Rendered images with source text
● ● ● ● ● ● ●
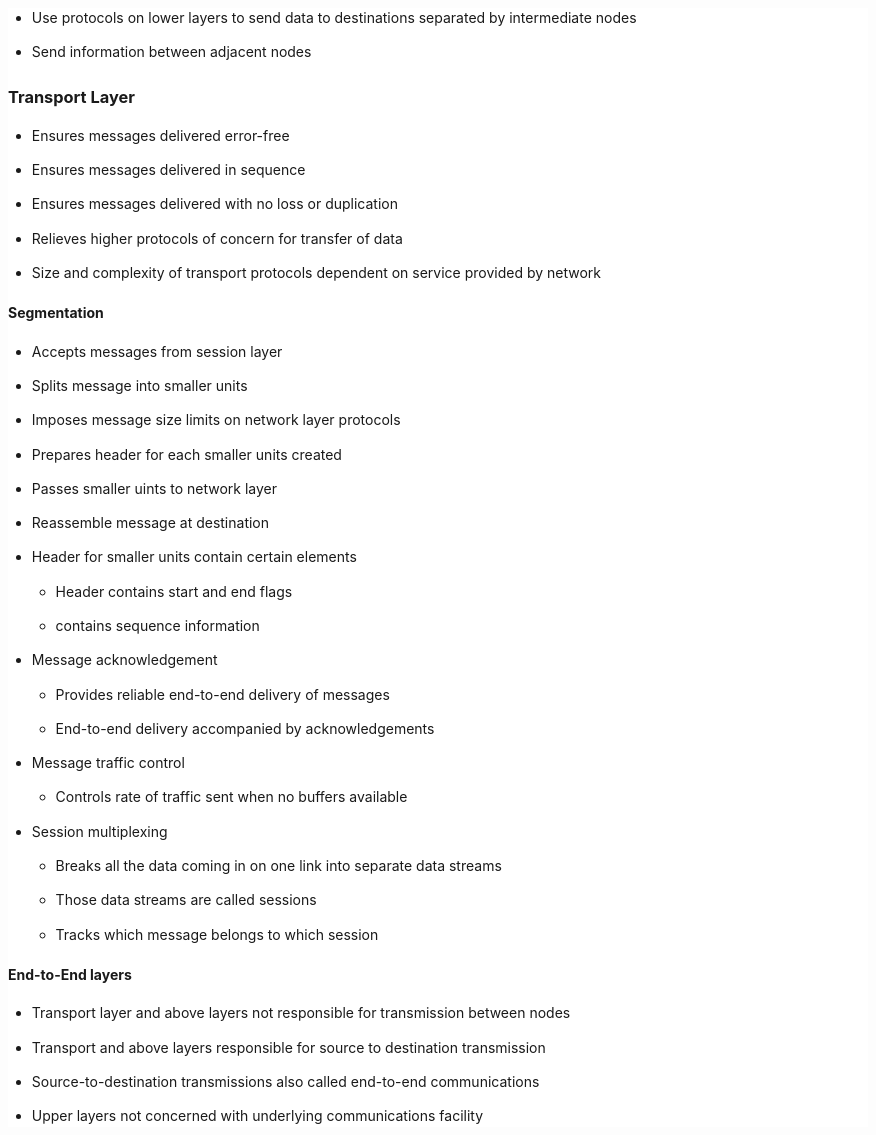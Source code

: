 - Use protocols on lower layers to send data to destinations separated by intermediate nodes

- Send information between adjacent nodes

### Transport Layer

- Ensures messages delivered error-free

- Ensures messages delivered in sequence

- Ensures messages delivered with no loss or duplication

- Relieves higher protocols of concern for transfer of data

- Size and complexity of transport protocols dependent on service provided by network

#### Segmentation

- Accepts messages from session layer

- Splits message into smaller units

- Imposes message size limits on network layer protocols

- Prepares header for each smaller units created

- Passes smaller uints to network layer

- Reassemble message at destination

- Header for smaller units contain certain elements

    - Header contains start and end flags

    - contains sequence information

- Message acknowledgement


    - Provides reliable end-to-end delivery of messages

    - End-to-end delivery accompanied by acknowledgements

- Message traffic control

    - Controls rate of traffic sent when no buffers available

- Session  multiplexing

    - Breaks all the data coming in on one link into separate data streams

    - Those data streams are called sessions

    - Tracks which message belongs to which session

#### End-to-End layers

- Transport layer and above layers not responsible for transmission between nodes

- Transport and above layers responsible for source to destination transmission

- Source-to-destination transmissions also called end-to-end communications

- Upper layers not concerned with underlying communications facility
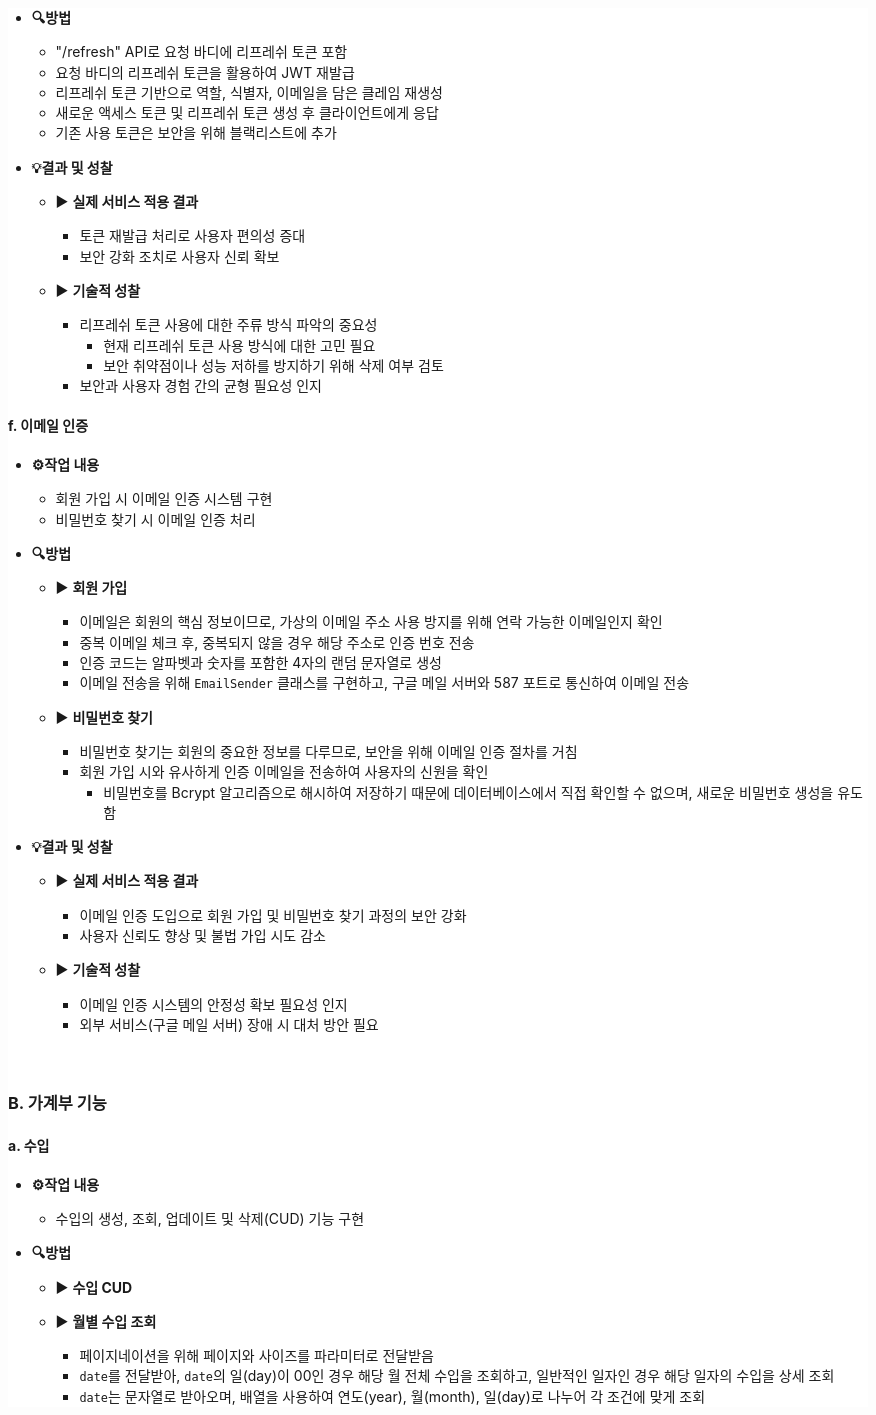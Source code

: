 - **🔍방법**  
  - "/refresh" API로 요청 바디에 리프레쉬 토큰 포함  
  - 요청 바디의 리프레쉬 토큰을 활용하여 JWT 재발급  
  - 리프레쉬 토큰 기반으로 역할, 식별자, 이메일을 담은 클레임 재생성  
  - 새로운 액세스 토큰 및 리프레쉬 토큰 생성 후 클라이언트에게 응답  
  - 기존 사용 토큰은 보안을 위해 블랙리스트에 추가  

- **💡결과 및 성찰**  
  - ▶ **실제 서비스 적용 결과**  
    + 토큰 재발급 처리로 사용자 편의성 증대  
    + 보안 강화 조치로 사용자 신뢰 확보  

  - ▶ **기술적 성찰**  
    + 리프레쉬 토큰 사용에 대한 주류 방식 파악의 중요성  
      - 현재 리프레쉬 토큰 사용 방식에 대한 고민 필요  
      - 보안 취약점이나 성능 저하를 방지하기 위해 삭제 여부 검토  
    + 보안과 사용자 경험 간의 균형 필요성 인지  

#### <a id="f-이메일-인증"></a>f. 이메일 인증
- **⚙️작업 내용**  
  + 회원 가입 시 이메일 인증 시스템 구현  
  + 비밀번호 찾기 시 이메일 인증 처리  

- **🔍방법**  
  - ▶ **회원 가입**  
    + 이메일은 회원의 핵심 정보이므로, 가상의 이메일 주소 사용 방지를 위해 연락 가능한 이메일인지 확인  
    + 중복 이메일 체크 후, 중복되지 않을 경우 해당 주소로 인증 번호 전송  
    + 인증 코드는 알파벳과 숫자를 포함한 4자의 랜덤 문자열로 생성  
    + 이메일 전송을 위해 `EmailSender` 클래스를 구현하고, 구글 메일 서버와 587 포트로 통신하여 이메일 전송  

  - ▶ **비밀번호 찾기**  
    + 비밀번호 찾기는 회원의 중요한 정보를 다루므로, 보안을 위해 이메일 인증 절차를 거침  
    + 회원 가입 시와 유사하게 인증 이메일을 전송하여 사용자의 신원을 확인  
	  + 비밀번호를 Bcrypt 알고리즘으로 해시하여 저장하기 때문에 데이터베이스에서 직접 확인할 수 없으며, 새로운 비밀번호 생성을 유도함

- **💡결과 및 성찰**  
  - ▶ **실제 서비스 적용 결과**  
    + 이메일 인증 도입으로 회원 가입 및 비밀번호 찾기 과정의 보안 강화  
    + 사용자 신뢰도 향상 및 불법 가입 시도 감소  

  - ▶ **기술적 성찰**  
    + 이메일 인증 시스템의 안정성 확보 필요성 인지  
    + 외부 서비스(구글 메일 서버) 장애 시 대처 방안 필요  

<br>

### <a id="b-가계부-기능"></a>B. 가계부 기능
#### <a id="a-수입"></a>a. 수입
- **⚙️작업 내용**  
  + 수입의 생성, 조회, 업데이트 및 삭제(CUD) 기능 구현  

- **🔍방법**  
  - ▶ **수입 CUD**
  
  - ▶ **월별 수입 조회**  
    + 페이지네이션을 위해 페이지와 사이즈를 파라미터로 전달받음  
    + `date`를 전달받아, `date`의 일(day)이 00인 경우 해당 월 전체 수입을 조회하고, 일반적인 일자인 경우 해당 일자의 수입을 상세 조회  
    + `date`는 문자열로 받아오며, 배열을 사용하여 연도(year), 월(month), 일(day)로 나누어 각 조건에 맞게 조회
● ● ● ● ● ● ●
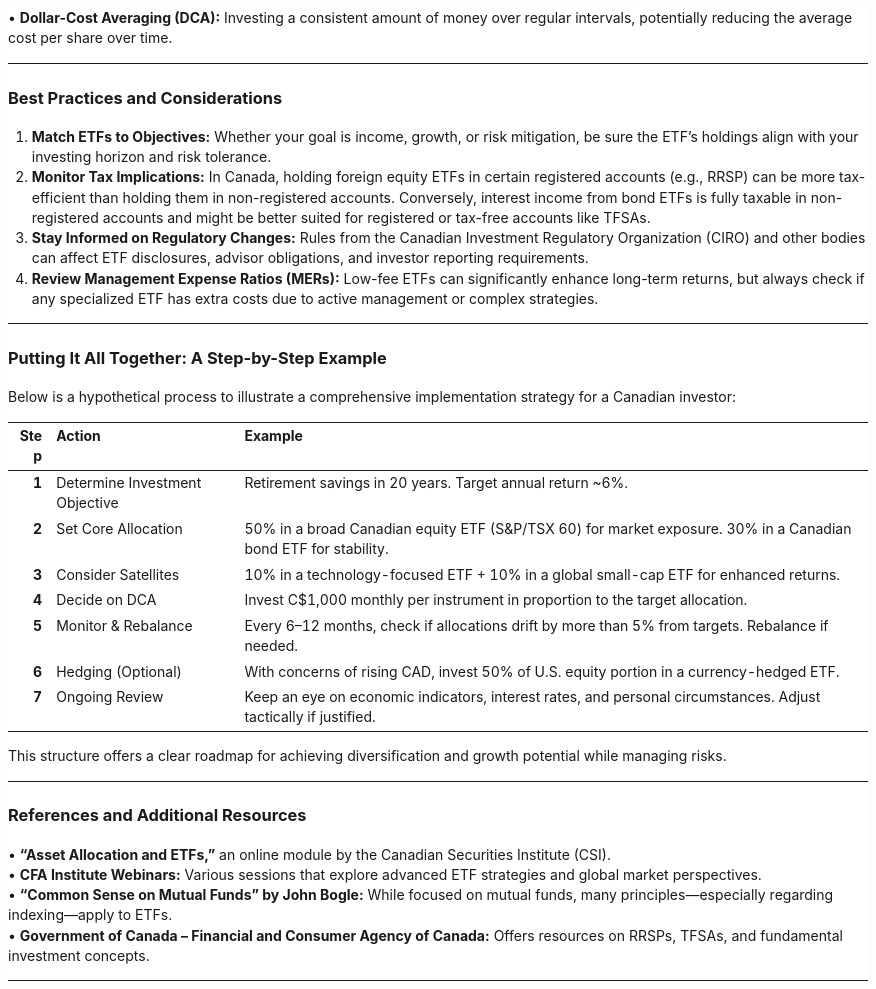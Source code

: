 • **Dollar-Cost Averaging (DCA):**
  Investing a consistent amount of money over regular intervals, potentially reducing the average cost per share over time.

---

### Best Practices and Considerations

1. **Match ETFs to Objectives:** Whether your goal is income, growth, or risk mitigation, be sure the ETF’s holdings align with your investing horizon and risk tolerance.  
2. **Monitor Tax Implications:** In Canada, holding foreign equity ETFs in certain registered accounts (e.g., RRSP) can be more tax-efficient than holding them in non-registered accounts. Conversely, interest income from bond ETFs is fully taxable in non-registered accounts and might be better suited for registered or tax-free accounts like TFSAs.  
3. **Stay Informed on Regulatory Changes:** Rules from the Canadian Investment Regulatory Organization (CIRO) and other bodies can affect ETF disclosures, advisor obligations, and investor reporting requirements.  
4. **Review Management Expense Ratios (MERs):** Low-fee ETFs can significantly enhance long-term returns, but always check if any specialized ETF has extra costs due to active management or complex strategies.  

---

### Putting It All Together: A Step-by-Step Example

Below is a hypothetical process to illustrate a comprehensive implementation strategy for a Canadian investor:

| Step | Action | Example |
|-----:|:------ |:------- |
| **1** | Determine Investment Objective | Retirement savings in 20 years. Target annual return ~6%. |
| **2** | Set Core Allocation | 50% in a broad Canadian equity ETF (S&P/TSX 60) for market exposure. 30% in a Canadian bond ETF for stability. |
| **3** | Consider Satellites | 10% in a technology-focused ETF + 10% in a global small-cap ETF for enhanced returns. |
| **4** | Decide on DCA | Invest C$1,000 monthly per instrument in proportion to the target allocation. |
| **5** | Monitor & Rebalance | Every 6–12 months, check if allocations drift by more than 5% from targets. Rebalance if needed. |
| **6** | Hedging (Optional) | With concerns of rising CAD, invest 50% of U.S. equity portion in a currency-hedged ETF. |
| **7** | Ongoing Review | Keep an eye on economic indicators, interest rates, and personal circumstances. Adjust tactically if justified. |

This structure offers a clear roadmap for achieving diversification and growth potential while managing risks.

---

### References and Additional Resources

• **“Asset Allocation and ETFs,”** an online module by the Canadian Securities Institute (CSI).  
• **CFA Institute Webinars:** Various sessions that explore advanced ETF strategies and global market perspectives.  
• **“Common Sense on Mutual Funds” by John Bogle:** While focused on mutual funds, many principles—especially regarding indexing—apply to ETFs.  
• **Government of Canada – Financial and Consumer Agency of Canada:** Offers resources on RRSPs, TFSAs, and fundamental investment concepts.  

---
● ● ● ● ● ● ●
▸ **Directions**
There is a line with "불법 가입 시도 감소" and a line with "각 조건에 맞게 조회" above. Copy exactly those two lines and all lines between them, with nothing else.

▸ **Solution for this task**
    + 사용자 신뢰도 향상 및 불법 가입 시도 감소  

  - ▶ **기술적 성찰**  
    + 이메일 인증 시스템의 안정성 확보 필요성 인지  
    + 외부 서비스(구글 메일 서버) 장애 시 대처 방안 필요  

<br>

### <a id="b-가계부-기능"></a>B. 가계부 기능
#### <a id="a-수입"></a>a. 수입
- **⚙️작업 내용**  
  + 수입의 생성, 조회, 업데이트 및 삭제(CUD) 기능 구현  

- **🔍방법**  
  - ▶ **수입 CUD**
  
  - ▶ **월별 수입 조회**  
    + 페이지네이션을 위해 페이지와 사이즈를 파라미터로 전달받음  
    + `date`를 전달받아, `date`의 일(day)이 00인 경우 해당 월 전체 수입을 조회하고, 일반적인 일자인 경우 해당 일자의 수입을 상세 조회  
    + `date`는 문자열로 받아오며, 배열을 사용하여 연도(year), 월(month), 일(day)로 나누어 각 조건에 맞게 조회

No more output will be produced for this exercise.